On the highway, the Tahoe exudes confidence thanks to its longer wheelbase and adaptive suspension. On the long and sweeping turns of the Kentucky/Tennessee border, most of which are either up or downhill, the Tahoe felt secure cruising at 85 mph while fully loaded. Even when some corners pushed all that weight to the left and to the right, it stayed planted with acceptable amounts of body roll.
The steering system isn’t the most communicative you’ll find on an SUV, but for this kind of application, it works. I’d dare say that more resistance would make it tiring on long hauls. Plus, if you want more of everything, engage Sport mode (on a Tahoe Z71, I know…) and get your arm workout via a weighted steering wheel. It’s worth mentioning that on Sport mode, the suspension stiffens up and drops a full two inches for sportier driving.
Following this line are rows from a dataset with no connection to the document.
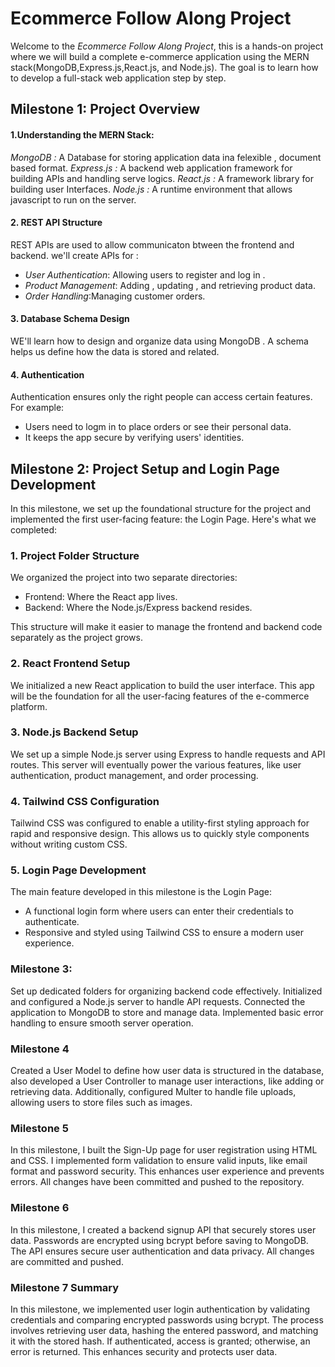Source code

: # Ecommerce Follow Along Project
Welcome to the *Ecommerce Follow Along Project*, this is a hands-on project where we will build a complete e-commerce application using the MERN stack(MongoDB,Express.js,React.js, and Node.js). The goal is to learn how to develop a full-stack web application step by step.

## Milestone 1: Project Overview 

#### 1.Understanding the MERN Stack:
*MongoDB :* A Database for storing application data ina felexible , document based format.
*Express.js :* A backend web application framework for building APIs and handling serve logics.
*React.js :* A framework library for building user Interfaces.
*Node.js :* A runtime environment that allows javascript to run on the server.

#### 2. REST API Structure
REST APIs are used to allow communicaton btween the frontend and backend.
we'll create APIs for :
- *User Authentication*: Allowing users to register and log in .
- *Product Management*: Adding , updating , and retrieving product data.
- *Order Handling*:Managing customer orders.

#### 3. Database Schema Design 
WE'll learn how to design and organize data using MongoDB . A schema helps us define how the data is stored and related.

#### 4. Authentication 
Authentication ensures only the right people can access certain features. For example:
- Users need to logm in to place orders or see their personal data.
- It keeps the app secure by verifying users' identities.
## Milestone 2: Project Setup and Login Page Development

In this milestone, we set up the foundational structure for the project and implemented the first user-facing feature: the Login Page. Here's what we completed:

### 1. Project Folder Structure
We organized the project into two separate directories:
- Frontend: Where the React app lives.
- Backend: Where the Node.js/Express backend resides.

This structure will make it easier to manage the frontend and backend code separately as the project grows.

### 2. React Frontend Setup
We initialized a new React application to build the user interface. This app will be the foundation for all the user-facing features of the e-commerce platform.

### 3. Node.js Backend Setup
We set up a simple Node.js server using Express to handle requests and API routes. This server will eventually power the various features, like user authentication, product management, and order processing.

### 4. Tailwind CSS Configuration
Tailwind CSS was configured to enable a utility-first styling approach for rapid and responsive design. This allows us to quickly style components without writing custom CSS.

### 5. Login Page Development
The main feature developed in this milestone is the Login Page:
- A functional login form where users can enter their credentials to authenticate.
- Responsive and styled using Tailwind CSS to ensure a modern user experience.

### Milestone 3:
Set up dedicated folders for organizing backend code effectively. Initialized and configured a Node.js server to handle API requests. Connected the application to MongoDB to store and manage data. Implemented basic error handling to ensure smooth server operation. 

### Milestone 4
Created a User Model to define how user data is structured in the database, also developed a User Controller to manage user interactions, like adding or retrieving data. Additionally, configured Multer to handle file uploads, allowing users to store files such as images.

### Milestone 5 
In this milestone, I built the Sign-Up page for user registration using HTML and CSS. I implemented form validation to ensure valid inputs, like email format and password security. This enhances user experience and prevents errors. All changes have been committed and pushed to the repository.

### Milestone 6 
In this milestone, I created a backend signup API that securely stores user data. Passwords are encrypted using bcrypt before saving to MongoDB. The API ensures secure user authentication and data privacy. All changes are committed and pushed. 

### Milestone 7 Summary
In this milestone, we implemented user login authentication by validating credentials and comparing encrypted passwords using bcrypt. The process involves retrieving user data, hashing the entered password, and matching it with the stored hash. If authenticated, access is granted; otherwise, an error is returned. This enhances security and protects user data. 
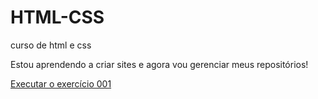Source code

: # HTML-CSS
 curso de html e css
 
 Estou aprendendo a criar sites e agora vou gerenciar meus repositórios!

 <a href="https://notshal.github.io/html-css/exercices/ex001/index.html"> Executar o exercício 001 </a>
Interestingly enough, and possibly for the first time, I feel compelled to praise the pedal feel in a large SUV. Chevy absolutely nails the level of resistance in both the throttle and brake and they play a big part in the Tahoe’s overall driving dynamics. The brake pedal is soft and cushy, yet offers enough bite and reassurance along the way so you don’t feel surprised when the calipers finally bite.
On the other hand, the throttle is well-calibrated; always offering just enough delay for a comfortable ride without feeling sluggish or making the ride jumpy for the passengers. Because, let’s not forget, a vehicle like this isn’t about the driver, but about the folks in the second and third rows. The smoother the better.
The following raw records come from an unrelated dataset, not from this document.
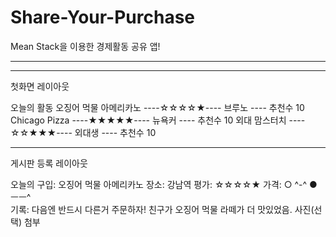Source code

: # Share-Your-Purchase
Mean Stack을 이용한 경제활동 공유 앱! 

<hr>

-------------------------------------

첫화면 레이아웃

오늘의 활동
오징어 먹물 아메리카노	----☆☆☆☆★---- 브루노 ---- 추천수 10
Chicago Pizza	----★★★★★---- 뉴욕커 ---- 추천수 10
외대 맘스터치	----☆☆★★★---- 외대생 ---- 추천수 10


--------------------------------------

게시판 등록 레이아웃

오늘의 구입: 오징어 먹물 아메리카노
장소: 강남역
평가: ☆☆☆☆★
가격: ○ ^-^  ●  ㅡㅡ^   
기록: 다음엔 반드시 다른거 주문하자! 친구가 오징어 먹물 라떼가 더 맛있었음.
사진(선택) 첨부


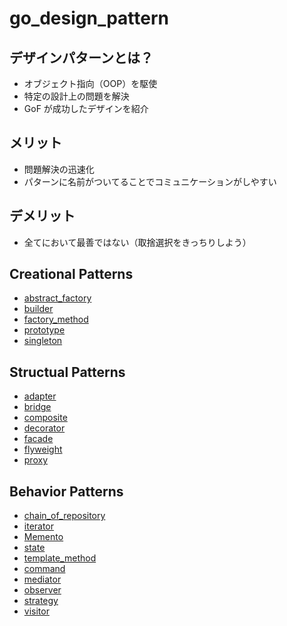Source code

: # go_design_pattern

## デザインパターンとは？

* オブジェクト指向（OOP）を駆使
* 特定の設計上の問題を解決
* GoF が成功したデザインを紹介

## メリット

* 問題解決の迅速化
* パターンに名前がついてることでコミュニケーションがしやすい

## デメリット

* 全てにおいて最善ではない（取捨選択をきっちりしよう）


## Creational Patterns
- [abstract_factory](./abstract_factory)
- [builder](./builder)
- [factory_method](./factory_method)
- [prototype](./prototype)
- [singleton](./singleton)

## Structual Patterns
- [adapter](./adapter)
- [bridge](./bridge)
- [composite](./composite)
- [decorator](./decorator)
- [facade](./facade)
- [flyweight](./flyweight)
- [proxy](./proxy)

## Behavior Patterns
- [chain_of_repository](./chain_of_repository)
- [iterator](./iterator)
- [Memento](./memento)
- [state](./state)
- [template_method](./template_method)
- [command](./command)
- [mediator](./mediator)
- [observer](./observer)
- [strategy](./strategy)
- [visitor](./visitor)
The Tahoe does a great job at utilizing its 355 ponies, but I’d be lying if I said it feels strong on the highway. It doesn’t feel underpowered, per se, but it doesn’t have that punch once it’s cruising at 75+ mph. Considering I wasn’t towing, I’d be curious to experience a loaded-up Tahoe plus an 8,000-pound camper (max. towing capacity is 8,200) with the same 5.3 engine. Chances are I’d be left hoping for a 6.2 under the hood instead.
One place where it wasn’t about power but all about traction was the mountain road that led up to our cabin. Covered in gravel and dirt rather than pavement, it required four-wheel high to navigate the steep inclines and tight turns without causing too much of a ruckus, though sadly I never had a real excuse to set the air suspension to Off-Road mode and raise it by two inches.
Could the Tahoe have done it in two-wheel-drive? Yeah, sure, but I probably would’ve kicked up too much dirt and made too much of a spectacle in an otherwise peaceful area. Plus, it was a great test for the drivetrain and Goodyear tires, which didn’t skip a beat.
I eventually got over my beef with the pricey rear-seat entertainment package not offering more than a couple of screens, and hooked up the Nintendo Switch so the kids could battle each other in Mario Kart. On a more positive note, these same screens could be used by the kids to poke around their own GPS navigation system, and once they’d found something, say, like a Chick-Fil-A, they could send the location to my screen so I could hit “accept” and re-route us there. Spoiled brats.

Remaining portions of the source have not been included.